» What to produce
Find how many lines of the records below contain the word "script" and write that number by itself.

» Data shown
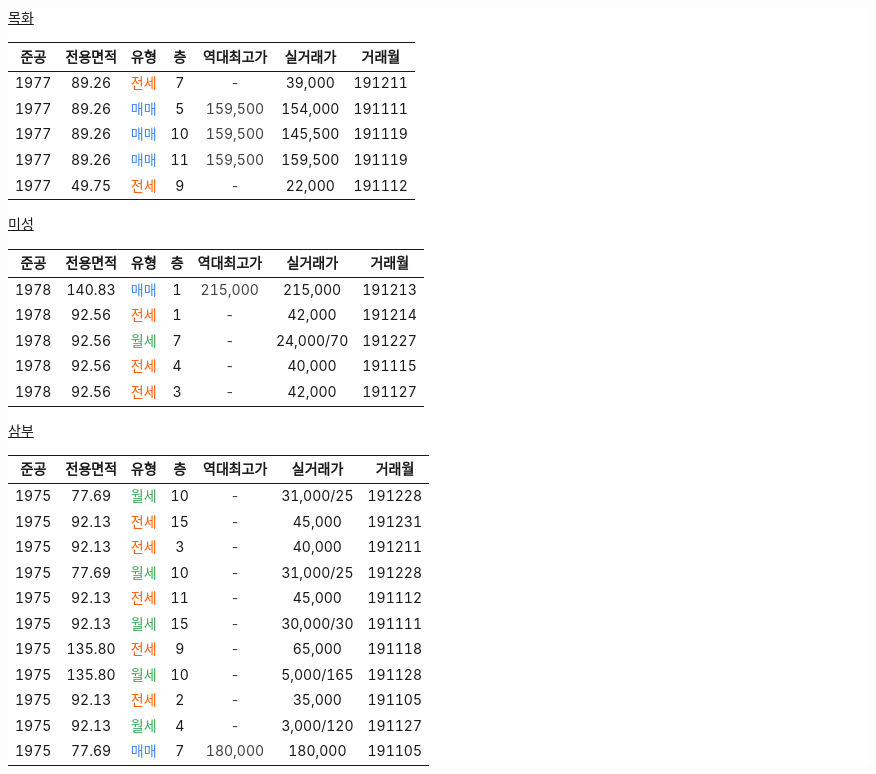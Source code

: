 [목화](https://search.naver.com/search.naver?query=%EC%84%9C%EC%9A%B8%ED%8A%B9%EB%B3%84%EC%8B%9C+%EC%98%81%EB%93%B1%ED%8F%AC%EA%B5%AC+%EC%97%AC%EC%9D%98%EB%8F%84%EB%8F%99+%EB%AA%A9%ED%99%94)

|준공|전용면적|유형|층|역대최고가|실거래가|거래월|
|:---:|:---:|:---:|:---:|:---:|:---:|:---:|
|1977|89.26|<span style="color:#ff5a00">전세</span>|7|<span style="color:#444444">-</span>|39,000|191211|
|1977|89.26|<span style="color:#4285f3">매매</span>|5|<span style="color:#444444">159,500</span>|154,000|191111|
|1977|89.26|<span style="color:#4285f3">매매</span>|10|<span style="color:#444444">159,500</span>|145,500|191119|
|1977|89.26|<span style="color:#4285f3">매매</span>|11|<span style="color:#444444">159,500</span>|159,500|191119|
|1977|49.75|<span style="color:#ff5a00">전세</span>|9|<span style="color:#444444">-</span>|22,000|191112|

[미성](https://search.naver.com/search.naver?query=%EC%84%9C%EC%9A%B8%ED%8A%B9%EB%B3%84%EC%8B%9C+%EC%98%81%EB%93%B1%ED%8F%AC%EA%B5%AC+%EC%97%AC%EC%9D%98%EB%8F%84%EB%8F%99+%EB%AF%B8%EC%84%B1)

|준공|전용면적|유형|층|역대최고가|실거래가|거래월|
|:---:|:---:|:---:|:---:|:---:|:---:|:---:|
|1978|140.83|<span style="color:#4285f3">매매</span>|1|<span style="color:#444444">215,000</span>|215,000|191213|
|1978|92.56|<span style="color:#ff5a00">전세</span>|1|<span style="color:#444444">-</span>|42,000|191214|
|1978|92.56|<span style="color:#34a853">월세</span>|7|<span style="color:#444444">-</span>|24,000/70|191227|
|1978|92.56|<span style="color:#ff5a00">전세</span>|4|<span style="color:#444444">-</span>|40,000|191115|
|1978|92.56|<span style="color:#ff5a00">전세</span>|3|<span style="color:#444444">-</span>|42,000|191127|


<script async src="//pagead2.googlesyndication.com/pagead/js/adsbygoogle.js"></script>

<ins class="adsbygoogle"
     style="display:block"
     data-ad-client="ca-pub-2446590836940007"
     data-ad-slot="1659523306"
     data-ad-format="auto"
     data-full-width-responsive="true"></ins>
<script>
(adsbygoogle = window.adsbygoogle || []).push({});
</script>


[삼부](https://search.naver.com/search.naver?query=%EC%84%9C%EC%9A%B8%ED%8A%B9%EB%B3%84%EC%8B%9C+%EC%98%81%EB%93%B1%ED%8F%AC%EA%B5%AC+%EC%97%AC%EC%9D%98%EB%8F%84%EB%8F%99+%EC%82%BC%EB%B6%80)

|준공|전용면적|유형|층|역대최고가|실거래가|거래월|
|:---:|:---:|:---:|:---:|:---:|:---:|:---:|
|1975|77.69|<span style="color:#34a853">월세</span>|10|<span style="color:#444444">-</span>|31,000/25|191228|
|1975|92.13|<span style="color:#ff5a00">전세</span>|15|<span style="color:#444444">-</span>|45,000|191231|
|1975|92.13|<span style="color:#ff5a00">전세</span>|3|<span style="color:#444444">-</span>|40,000|191211|
|1975|77.69|<span style="color:#34a853">월세</span>|10|<span style="color:#444444">-</span>|31,000/25|191228|
|1975|92.13|<span style="color:#ff5a00">전세</span>|11|<span style="color:#444444">-</span>|45,000|191112|
|1975|92.13|<span style="color:#34a853">월세</span>|15|<span style="color:#444444">-</span>|30,000/30|191111|
|1975|135.80|<span style="color:#ff5a00">전세</span>|9|<span style="color:#444444">-</span>|65,000|191118|
|1975|135.80|<span style="color:#34a853">월세</span>|10|<span style="color:#444444">-</span>|5,000/165|191128|
|1975|92.13|<span style="color:#ff5a00">전세</span>|2|<span style="color:#444444">-</span>|35,000|191105|
|1975|92.13|<span style="color:#34a853">월세</span>|4|<span style="color:#444444">-</span>|3,000/120|191127|
|1975|77.69|<span style="color:#4285f3">매매</span>|7|<span style="color:#444444">180,000</span>|180,000|191105|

» Task answer
3